King Ink II
- First edition cover, 1997
- Author: Nick Cave
- Language: English
- Genre: Poetry, lyrics
- Publisher: Black Spring Press
- Publication date: July 1997
- Publication place: United Kingdom
- Media type: Print (hardback)
- Pages: 193
- ISBN: 1-880985-49-7
- Preceded by: King Ink

= King Ink II =

Book by Nick Cave

King Ink II is a collection of poetry, lyrics and writings by Australian musician and author Nick Cave. It was first published in the United Kingdom by Black Spring Press in 1997 and is a follow-up to Cave's first collection of writings, King Ink (1988).

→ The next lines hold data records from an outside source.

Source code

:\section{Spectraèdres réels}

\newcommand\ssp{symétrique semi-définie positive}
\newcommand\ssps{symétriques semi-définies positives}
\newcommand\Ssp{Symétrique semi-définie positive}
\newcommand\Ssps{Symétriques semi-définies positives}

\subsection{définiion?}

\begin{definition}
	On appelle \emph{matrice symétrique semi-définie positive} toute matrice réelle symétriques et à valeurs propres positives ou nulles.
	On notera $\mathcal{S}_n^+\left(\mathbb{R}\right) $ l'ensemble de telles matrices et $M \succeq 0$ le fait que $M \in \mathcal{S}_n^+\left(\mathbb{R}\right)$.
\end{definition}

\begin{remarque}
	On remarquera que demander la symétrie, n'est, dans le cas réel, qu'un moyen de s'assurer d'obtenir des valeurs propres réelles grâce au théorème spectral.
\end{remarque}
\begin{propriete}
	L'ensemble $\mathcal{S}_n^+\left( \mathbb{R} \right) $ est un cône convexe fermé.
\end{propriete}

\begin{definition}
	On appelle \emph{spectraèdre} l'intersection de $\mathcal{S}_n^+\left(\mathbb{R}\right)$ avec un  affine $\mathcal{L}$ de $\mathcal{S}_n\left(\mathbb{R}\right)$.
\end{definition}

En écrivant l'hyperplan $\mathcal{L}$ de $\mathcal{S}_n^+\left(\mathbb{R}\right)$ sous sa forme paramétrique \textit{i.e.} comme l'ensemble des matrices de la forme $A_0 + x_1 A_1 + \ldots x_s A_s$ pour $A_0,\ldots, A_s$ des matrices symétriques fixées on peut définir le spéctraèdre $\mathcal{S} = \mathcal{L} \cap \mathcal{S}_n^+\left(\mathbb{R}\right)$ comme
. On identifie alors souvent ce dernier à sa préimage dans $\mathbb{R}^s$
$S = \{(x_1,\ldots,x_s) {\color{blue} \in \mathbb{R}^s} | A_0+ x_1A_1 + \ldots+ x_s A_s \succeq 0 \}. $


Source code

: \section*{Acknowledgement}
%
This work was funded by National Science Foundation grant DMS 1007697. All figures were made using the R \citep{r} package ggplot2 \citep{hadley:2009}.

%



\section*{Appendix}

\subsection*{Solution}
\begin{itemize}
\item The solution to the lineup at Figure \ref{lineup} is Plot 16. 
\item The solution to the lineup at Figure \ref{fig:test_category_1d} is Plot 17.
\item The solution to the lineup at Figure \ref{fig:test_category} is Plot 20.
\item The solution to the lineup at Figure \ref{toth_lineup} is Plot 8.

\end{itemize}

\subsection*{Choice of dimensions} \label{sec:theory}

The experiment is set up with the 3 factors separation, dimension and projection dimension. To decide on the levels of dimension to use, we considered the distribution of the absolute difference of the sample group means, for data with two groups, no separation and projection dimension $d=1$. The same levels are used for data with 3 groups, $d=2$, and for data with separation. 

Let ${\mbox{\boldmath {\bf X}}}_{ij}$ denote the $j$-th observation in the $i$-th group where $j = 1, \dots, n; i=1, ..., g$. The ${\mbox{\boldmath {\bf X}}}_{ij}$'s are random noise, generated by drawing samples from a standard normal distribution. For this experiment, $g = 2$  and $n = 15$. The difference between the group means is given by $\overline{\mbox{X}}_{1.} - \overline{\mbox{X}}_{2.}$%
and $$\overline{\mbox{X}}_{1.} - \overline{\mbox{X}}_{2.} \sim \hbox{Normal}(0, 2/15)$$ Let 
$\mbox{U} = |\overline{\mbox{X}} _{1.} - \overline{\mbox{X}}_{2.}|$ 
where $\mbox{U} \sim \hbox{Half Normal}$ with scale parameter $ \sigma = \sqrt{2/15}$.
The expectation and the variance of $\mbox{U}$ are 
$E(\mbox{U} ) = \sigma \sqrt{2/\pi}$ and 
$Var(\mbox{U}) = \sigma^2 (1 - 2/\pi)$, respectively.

Cave's writings included in King Ink II extends from the period from the Nick Cave and the Bad Seeds' fifth studio album, Tender Prey (1988) to tenth studio album The Boatman's Call (1997). The book also includes lyrics written for other artists and for film soundtracks, including Wim Wenders' Faraway, So Close! and Until the end of the World.

==Other editions==
Translated versions of King Ink II have also been published. Italian translations, under the title Re Inkiostro II were published by Arcana Editrice in 1997, Czech translations were published by Mata 1988, along with Japanese and Croatian translations (under the title Zagrebacka naklada). Polish translations were published in 1999. In 1993, it was published in the United States by 2.13.61.

==Reception==
The A.V. Club reviewer John Krewson said although "Cave is one of the more interesting songwriters making music today" that King Ink II was "for-fans-only."